#### EXERCISE INPUTS

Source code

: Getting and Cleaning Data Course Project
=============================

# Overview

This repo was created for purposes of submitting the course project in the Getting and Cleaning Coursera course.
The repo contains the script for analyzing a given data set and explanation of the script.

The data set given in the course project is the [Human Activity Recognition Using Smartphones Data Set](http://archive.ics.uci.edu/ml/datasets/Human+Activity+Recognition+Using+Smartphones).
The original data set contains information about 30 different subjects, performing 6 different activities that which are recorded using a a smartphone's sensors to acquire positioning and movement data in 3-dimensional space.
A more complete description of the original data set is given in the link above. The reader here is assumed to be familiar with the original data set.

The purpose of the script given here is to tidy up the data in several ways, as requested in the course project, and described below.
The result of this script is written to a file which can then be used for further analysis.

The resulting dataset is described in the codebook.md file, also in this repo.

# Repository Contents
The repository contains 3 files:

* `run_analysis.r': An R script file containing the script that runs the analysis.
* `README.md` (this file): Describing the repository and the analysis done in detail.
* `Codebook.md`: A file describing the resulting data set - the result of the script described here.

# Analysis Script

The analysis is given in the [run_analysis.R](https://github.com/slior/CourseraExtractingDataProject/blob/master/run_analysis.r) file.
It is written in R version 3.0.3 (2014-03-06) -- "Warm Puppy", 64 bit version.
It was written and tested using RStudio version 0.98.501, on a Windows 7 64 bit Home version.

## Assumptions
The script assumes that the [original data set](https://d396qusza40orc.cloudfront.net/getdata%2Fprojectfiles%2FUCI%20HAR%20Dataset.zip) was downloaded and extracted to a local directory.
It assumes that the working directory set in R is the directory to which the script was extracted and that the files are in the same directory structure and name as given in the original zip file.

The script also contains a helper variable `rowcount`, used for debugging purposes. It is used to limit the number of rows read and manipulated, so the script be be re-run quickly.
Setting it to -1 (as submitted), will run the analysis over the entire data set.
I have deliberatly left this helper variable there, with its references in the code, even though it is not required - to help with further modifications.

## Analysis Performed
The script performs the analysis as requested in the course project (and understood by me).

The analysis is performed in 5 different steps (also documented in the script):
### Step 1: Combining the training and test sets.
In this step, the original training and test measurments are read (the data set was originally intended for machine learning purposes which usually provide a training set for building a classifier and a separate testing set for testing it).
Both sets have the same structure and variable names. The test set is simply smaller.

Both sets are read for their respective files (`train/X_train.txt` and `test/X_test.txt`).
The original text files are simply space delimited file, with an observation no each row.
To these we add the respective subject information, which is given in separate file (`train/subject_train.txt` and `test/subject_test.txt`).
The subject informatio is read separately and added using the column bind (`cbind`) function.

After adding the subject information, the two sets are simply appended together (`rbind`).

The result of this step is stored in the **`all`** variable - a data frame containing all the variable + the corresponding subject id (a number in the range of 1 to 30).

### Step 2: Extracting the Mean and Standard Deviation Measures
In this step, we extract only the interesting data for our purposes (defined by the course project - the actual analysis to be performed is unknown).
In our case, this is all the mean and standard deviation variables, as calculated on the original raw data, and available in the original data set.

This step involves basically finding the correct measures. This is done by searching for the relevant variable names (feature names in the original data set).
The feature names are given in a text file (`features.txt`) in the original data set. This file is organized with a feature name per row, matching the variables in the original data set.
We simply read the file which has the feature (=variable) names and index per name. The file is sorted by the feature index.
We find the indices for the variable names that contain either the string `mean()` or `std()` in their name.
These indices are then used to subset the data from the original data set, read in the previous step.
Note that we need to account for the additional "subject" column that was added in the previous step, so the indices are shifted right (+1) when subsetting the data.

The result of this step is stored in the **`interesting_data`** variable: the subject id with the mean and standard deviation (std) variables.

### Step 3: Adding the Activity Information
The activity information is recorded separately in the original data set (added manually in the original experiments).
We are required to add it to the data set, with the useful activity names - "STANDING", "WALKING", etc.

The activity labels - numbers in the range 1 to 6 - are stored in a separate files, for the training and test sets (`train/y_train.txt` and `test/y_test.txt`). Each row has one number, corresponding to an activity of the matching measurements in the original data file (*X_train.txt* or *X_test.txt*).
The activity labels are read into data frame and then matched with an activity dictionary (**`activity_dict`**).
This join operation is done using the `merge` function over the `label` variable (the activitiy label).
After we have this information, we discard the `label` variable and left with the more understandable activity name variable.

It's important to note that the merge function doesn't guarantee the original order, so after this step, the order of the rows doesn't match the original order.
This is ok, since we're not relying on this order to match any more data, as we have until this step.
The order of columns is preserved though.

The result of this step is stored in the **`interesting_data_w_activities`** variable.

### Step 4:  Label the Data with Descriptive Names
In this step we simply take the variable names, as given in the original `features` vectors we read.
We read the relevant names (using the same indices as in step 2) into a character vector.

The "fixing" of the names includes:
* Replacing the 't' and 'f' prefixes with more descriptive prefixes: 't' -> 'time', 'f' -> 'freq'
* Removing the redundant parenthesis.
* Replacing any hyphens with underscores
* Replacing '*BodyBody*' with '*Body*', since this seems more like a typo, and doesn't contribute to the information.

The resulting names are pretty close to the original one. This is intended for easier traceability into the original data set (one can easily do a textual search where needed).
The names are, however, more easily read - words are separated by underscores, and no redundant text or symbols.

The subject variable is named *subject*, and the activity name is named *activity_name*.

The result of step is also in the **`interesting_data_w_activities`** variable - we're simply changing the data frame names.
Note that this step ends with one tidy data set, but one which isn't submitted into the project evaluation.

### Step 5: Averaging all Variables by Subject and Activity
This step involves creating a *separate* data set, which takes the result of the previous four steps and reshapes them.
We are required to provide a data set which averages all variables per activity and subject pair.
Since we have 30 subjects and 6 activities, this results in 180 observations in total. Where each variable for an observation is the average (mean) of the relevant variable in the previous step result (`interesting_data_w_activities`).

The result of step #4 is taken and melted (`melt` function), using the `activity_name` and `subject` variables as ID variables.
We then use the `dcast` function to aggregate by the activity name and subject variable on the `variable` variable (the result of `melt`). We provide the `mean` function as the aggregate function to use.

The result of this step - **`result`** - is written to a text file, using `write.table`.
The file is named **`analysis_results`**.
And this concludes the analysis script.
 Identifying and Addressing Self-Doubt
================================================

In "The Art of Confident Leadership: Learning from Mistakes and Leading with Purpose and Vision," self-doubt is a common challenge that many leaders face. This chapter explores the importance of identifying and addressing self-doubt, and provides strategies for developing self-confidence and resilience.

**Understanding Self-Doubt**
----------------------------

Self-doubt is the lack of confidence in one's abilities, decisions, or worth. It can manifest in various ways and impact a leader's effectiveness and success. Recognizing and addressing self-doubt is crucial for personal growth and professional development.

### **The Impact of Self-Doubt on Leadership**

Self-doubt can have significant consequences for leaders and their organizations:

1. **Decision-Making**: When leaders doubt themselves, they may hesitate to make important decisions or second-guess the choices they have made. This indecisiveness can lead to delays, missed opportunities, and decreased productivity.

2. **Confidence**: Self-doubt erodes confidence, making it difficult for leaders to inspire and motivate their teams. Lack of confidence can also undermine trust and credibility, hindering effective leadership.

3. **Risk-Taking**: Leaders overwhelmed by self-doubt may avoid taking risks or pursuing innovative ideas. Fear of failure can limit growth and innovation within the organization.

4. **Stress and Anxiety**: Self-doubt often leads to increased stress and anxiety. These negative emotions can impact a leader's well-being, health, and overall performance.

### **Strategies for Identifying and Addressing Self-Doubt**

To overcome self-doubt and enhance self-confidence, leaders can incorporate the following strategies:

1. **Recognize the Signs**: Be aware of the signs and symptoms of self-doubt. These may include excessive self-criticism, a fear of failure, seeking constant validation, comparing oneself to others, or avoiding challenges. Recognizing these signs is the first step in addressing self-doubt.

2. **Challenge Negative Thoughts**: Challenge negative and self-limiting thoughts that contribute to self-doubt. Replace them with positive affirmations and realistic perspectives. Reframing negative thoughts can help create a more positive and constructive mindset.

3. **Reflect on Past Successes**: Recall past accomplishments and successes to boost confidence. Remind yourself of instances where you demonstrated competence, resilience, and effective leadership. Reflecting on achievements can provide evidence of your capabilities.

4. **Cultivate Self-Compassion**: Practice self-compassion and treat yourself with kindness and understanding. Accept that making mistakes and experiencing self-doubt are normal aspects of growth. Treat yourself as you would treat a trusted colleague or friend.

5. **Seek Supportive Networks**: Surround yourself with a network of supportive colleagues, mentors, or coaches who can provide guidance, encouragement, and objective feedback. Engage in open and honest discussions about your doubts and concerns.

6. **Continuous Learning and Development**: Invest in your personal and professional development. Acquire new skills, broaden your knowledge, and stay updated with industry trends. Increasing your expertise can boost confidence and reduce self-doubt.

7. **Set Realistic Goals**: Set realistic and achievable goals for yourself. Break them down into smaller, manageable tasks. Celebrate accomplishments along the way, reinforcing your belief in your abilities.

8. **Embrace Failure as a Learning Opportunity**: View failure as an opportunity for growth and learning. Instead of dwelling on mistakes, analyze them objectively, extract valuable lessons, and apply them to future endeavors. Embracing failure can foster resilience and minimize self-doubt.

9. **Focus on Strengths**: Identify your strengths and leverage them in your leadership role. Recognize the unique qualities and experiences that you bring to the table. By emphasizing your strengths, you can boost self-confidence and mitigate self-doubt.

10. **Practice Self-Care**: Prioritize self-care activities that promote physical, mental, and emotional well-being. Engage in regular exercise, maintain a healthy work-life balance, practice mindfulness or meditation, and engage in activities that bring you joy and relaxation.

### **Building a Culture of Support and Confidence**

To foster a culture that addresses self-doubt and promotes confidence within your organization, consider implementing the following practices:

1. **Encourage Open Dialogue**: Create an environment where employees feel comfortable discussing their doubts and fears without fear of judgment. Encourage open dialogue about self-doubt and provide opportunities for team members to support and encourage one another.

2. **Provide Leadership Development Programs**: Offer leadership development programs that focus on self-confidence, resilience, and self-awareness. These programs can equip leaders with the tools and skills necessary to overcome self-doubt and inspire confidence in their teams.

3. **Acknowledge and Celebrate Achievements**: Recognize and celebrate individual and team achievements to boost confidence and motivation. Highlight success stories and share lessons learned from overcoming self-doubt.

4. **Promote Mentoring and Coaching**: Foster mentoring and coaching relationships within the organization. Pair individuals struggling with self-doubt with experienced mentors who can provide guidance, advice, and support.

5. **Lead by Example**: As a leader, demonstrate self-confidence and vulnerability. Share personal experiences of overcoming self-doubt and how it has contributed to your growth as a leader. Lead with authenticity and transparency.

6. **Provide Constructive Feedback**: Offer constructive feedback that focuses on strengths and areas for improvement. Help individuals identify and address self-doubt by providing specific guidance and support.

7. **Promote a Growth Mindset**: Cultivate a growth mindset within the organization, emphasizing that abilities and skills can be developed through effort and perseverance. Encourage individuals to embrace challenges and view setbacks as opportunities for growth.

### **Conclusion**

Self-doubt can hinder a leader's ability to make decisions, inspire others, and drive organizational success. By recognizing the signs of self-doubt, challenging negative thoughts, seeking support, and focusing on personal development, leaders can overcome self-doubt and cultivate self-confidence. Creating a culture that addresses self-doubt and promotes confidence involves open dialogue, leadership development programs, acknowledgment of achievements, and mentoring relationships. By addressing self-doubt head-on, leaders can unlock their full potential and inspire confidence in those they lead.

########

Only the lines above from the one with "To these we" up to and including the one with "This step involves basically" should be repeated, exactly as written.

To these we add the respective subject information, which is given in separate file (`train/subject_train.txt` and `test/subject_test.txt`).
The subject informatio is read separately and added using the column bind (`cbind`) function.

After adding the subject information, the two sets are simply appended together (`rbind`).

The result of this step is stored in the **`all`** variable - a data frame containing all the variable + the corresponding subject id (a number in the range of 1 to 30).

### Step 2: Extracting the Mean and Standard Deviation Measures
In this step, we extract only the interesting data for our purposes (defined by the course project - the actual analysis to be performed is unknown).
In our case, this is all the mean and standard deviation variables, as calculated on the original raw data, and available in the original data set.

This step involves basically finding the correct measures. This is done by searching for the relevant variable names (feature names in the original data set).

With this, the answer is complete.